◆ Activity ◆
In the data below, which lines hold "glob"? Copy every one.

◆ Data excerpts ◆
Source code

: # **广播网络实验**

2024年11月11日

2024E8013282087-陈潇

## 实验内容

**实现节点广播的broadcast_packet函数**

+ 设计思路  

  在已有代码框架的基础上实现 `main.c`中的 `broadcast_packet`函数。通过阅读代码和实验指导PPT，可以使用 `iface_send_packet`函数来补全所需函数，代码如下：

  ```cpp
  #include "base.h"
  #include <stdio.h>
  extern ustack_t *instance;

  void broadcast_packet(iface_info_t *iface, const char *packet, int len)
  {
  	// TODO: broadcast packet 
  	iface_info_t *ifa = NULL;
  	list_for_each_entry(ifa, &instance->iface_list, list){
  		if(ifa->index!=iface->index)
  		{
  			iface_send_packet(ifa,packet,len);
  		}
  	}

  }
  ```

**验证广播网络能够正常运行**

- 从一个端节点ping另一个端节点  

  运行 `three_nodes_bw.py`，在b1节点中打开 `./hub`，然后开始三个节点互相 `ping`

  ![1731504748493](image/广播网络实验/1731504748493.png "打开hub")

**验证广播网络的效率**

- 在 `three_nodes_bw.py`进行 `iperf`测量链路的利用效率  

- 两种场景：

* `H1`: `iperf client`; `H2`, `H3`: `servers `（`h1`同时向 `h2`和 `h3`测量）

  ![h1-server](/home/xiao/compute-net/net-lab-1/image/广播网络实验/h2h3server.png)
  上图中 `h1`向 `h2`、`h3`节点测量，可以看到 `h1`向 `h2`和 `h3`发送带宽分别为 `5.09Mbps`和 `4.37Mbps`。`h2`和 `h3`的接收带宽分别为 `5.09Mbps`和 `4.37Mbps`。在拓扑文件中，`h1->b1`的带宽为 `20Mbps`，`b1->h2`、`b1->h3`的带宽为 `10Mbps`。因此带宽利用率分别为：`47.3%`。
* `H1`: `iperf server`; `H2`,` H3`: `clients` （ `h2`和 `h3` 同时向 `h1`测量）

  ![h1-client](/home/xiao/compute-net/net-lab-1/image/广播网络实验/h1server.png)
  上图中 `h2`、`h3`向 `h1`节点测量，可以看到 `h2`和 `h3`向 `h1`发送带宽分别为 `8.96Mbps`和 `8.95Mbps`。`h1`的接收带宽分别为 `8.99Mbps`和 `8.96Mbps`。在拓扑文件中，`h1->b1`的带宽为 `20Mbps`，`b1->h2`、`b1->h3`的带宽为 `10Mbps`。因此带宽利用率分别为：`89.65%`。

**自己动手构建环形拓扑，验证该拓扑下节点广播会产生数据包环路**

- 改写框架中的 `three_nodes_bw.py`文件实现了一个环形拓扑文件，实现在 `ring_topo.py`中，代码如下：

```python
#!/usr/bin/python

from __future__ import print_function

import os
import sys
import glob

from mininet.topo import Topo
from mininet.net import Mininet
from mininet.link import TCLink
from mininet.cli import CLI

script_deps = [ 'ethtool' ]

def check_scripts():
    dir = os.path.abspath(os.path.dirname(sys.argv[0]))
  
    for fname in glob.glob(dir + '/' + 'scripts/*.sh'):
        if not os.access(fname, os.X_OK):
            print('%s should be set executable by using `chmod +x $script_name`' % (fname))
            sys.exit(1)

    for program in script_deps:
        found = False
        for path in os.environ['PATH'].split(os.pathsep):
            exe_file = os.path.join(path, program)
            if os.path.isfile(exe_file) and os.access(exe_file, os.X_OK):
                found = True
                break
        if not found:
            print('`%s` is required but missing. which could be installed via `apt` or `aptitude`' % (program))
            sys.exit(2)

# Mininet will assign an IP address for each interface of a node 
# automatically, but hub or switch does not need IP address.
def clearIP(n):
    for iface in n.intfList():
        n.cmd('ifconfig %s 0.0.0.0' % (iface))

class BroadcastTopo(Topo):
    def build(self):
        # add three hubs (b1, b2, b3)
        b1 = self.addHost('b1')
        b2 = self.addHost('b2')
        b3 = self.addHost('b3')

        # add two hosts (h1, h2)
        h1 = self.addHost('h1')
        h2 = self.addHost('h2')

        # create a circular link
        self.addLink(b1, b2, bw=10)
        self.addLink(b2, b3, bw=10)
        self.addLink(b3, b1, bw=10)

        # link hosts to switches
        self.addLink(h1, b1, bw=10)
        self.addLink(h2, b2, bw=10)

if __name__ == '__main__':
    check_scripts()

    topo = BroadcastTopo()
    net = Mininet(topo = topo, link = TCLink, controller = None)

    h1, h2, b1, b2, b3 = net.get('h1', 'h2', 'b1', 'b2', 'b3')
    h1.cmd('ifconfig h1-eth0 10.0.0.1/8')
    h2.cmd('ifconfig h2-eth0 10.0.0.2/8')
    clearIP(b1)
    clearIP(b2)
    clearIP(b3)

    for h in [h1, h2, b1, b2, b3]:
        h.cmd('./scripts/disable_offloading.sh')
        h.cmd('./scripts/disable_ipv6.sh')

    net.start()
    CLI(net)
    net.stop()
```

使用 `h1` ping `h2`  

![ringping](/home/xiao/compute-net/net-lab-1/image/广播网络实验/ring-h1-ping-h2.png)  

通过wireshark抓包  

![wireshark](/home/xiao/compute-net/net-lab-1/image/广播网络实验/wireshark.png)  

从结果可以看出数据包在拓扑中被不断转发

◆ Exercise output ◆
import glob
    for fname in glob.glob(dir + '/' + 'scripts/*.sh'):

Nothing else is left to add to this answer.